Published by the Point Reyes Light with photo by David Briggs
By 2030, the projected sea level combined with a particularly nasty storm event could flood nearly everything west of Highway 1 in Stinson Beach: 590 parcels, 430 buildings and several miles of road. By the middle of the century, every high tide will bring flooding, and the roadways will likely need to be altered to maintain access to the low-lying town.
The Marin County Community Development Agency, in a countywide sea-level rise adaptation report published two years ago, selected both Stinson Beach and the eastern shore of Tomales Bay as priorities for mitigation efforts. The projections for the impact on those two areas—based on a coastal storm modeling system created by the United States Geological Survey—are among many alarming revelations in a sea-level rise vulnerability assessment released in 2016.

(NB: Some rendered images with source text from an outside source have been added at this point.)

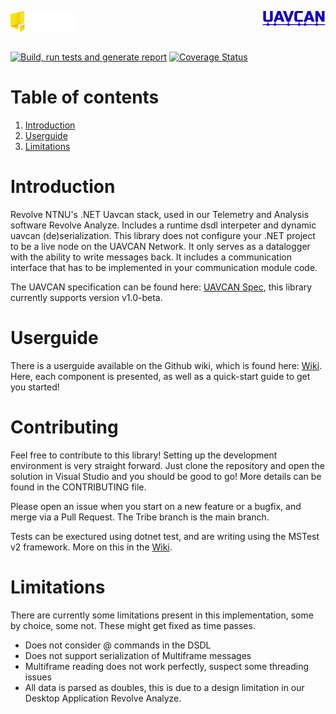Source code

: <div class="row">
  <div class="column">

  </div>
  <div class="column">

  </div>
</div>
<p float="left">
    <a href="https://revolve.no/"><img align=left src="https://raw.githubusercontent.com/RevolveNTNU/RevolveUavcan/tribe/.github/main/revolve.svg" width="20%"/>
    <a href="https://uavcan.org/"><img align=right src="https://raw.githubusercontent.com/RevolveNTNU/RevolveUavcan/tribe/.github/main/uavcan.svg" width="20%"/>
</p>
<br>
<br>
<br>

[![Build, run tests and generate report](https://github.com/RevolveNTNU/RevolveUavcan/actions/workflows/build_and_test.yml/badge.svg)](https://github.com/RevolveNTNU/RevolveUavcan/actions/workflows/build_and_test.yml)
[![Coverage Status](https://coveralls.io/repos/github/RevolveNTNU/RevolveUavcan/badge.svg?branch=tribe)](https://coveralls.io/github/RevolveNTNU/RevolveUavcan?branch=tribe)

# Table of contents

1. [Introduction](#Introduction)
1. [Userguide](#Userguide)
1. [Limitations](#Limitations)

# Introduction
Revolve NTNU's .NET Uavcan stack, used in our Telemetry and Analysis software Revolve Analyze. Includes a runtime dsdl interpeter and dynamic uavcan (de)serialization. This library does not configure your .NET project to be a live node on the UAVCAN Network. It only serves as a datalogger with the ability to write messages back. It includes a communication interface that has to be implemented in your communication module code.

The UAVCAN specification can be found here: [UAVCAN Spec](https://uavcan.org/specification/UAVCAN_Specification_v1.0-beta.pdf), this library currently supports version v1.0-beta.

# Userguide
There is a userguide available on the Github wiki, which is found here: [Wiki](https://github.com/RevolveNTNU/RevolveUavcan/wiki). Here, each component is presented, as well as a quick-start guide to get you started!

# Contributing
Feel free to contribute to this library! Setting up the development environment is very straight forward. Just clone the repository and open the solution in Visual Studio and you should be good to go! More details can be found in the CONTRIBUTING file.

Please open an issue when you start on a new feature or a bugfix, and merge via a Pull Request. The Tribe branch is the main branch.

Tests can be exectured using dotnet test, and are writing using the MSTest v2 framework. More on this in the [Wiki](https://github.com/RevolveNTNU/RevolveUavcan/wiki).

# Limitations
There are currently some limitations present in this implementation, some by choice, some not. These might get fixed as time passes.

- Does not consider @ commands in the DSDL
- Does not support serialization of Multiframe messages
- Multiframe reading does not work perfectly, suspect some threading issues
- All data is parsed as doubles, this is due to a design limitation in our Desktop Application Revolve Analyze.

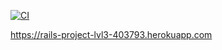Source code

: [![CI](https://github.com/Vasyll/rails-project-lvl3/actions/workflows/master.yml/badge.svg)](https://github.com/Vasyll/rails-project-lvl3/actions/workflows/master.yml)

https://rails-project-lvl3-403793.herokuapp.com

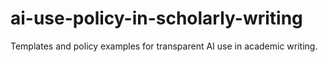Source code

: # ai-use-policy-in-scholarly-writing
Templates and policy examples for transparent AI use in academic writing.
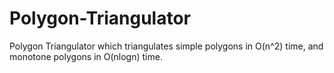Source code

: # Polygon-Triangulator
Polygon Triangulator which triangulates simple polygons in O(n^2) time, and monotone polygons in O(nlogn) time.
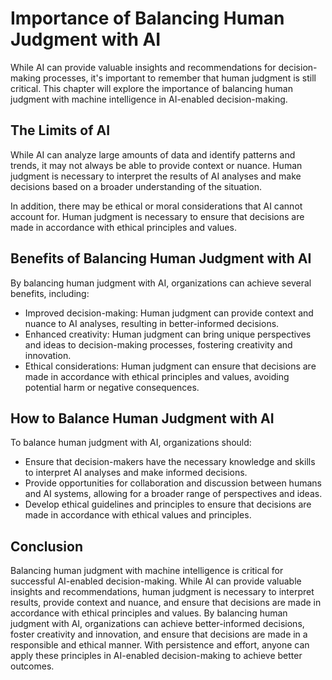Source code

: Importance of Balancing Human Judgment with AI
=============================================================================================================

While AI can provide valuable insights and recommendations for decision-making processes, it's important to remember that human judgment is still critical. This chapter will explore the importance of balancing human judgment with machine intelligence in AI-enabled decision-making.

The Limits of AI
----------------

While AI can analyze large amounts of data and identify patterns and trends, it may not always be able to provide context or nuance. Human judgment is necessary to interpret the results of AI analyses and make decisions based on a broader understanding of the situation.

In addition, there may be ethical or moral considerations that AI cannot account for. Human judgment is necessary to ensure that decisions are made in accordance with ethical principles and values.

Benefits of Balancing Human Judgment with AI
--------------------------------------------

By balancing human judgment with AI, organizations can achieve several benefits, including:

* Improved decision-making: Human judgment can provide context and nuance to AI analyses, resulting in better-informed decisions.
* Enhanced creativity: Human judgment can bring unique perspectives and ideas to decision-making processes, fostering creativity and innovation.
* Ethical considerations: Human judgment can ensure that decisions are made in accordance with ethical principles and values, avoiding potential harm or negative consequences.

How to Balance Human Judgment with AI
-------------------------------------

To balance human judgment with AI, organizations should:

* Ensure that decision-makers have the necessary knowledge and skills to interpret AI analyses and make informed decisions.
* Provide opportunities for collaboration and discussion between humans and AI systems, allowing for a broader range of perspectives and ideas.
* Develop ethical guidelines and principles to ensure that decisions are made in accordance with ethical values and principles.

Conclusion
----------

Balancing human judgment with machine intelligence is critical for successful AI-enabled decision-making. While AI can provide valuable insights and recommendations, human judgment is necessary to interpret results, provide context and nuance, and ensure that decisions are made in accordance with ethical principles and values. By balancing human judgment with AI, organizations can achieve better-informed decisions, foster creativity and innovation, and ensure that decisions are made in a responsible and ethical manner. With persistence and effort, anyone can apply these principles in AI-enabled decision-making to achieve better outcomes.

Last September, thanks to funding from the California Coastal Conservancy, the county awarded a consultant $190,000 to complete a feasibility study that examined whether a nature-based, living shoreline project along Stinson Beach could adequately protect nearby private homes and public resources; another $214,714 was awarded for a similar project on Tomales Bay. The studies were intended to evaluate alternatives to traditional armoring, such as sea walls.
The research is still a year from completion, but this month a representative from Environmental Science Associates planned visits to the towns to describe preliminary findings.
James Jackson, a coastal engineer who helped the county complete the vulnerability and adaptation analyses, presented to a packed room at the Stinson Beach Community Center last Wednesday night. He will speak about the Tomales Bay project on Tuesday, Feb. 25 from 7 to 8 p.m. at the Dance Palace.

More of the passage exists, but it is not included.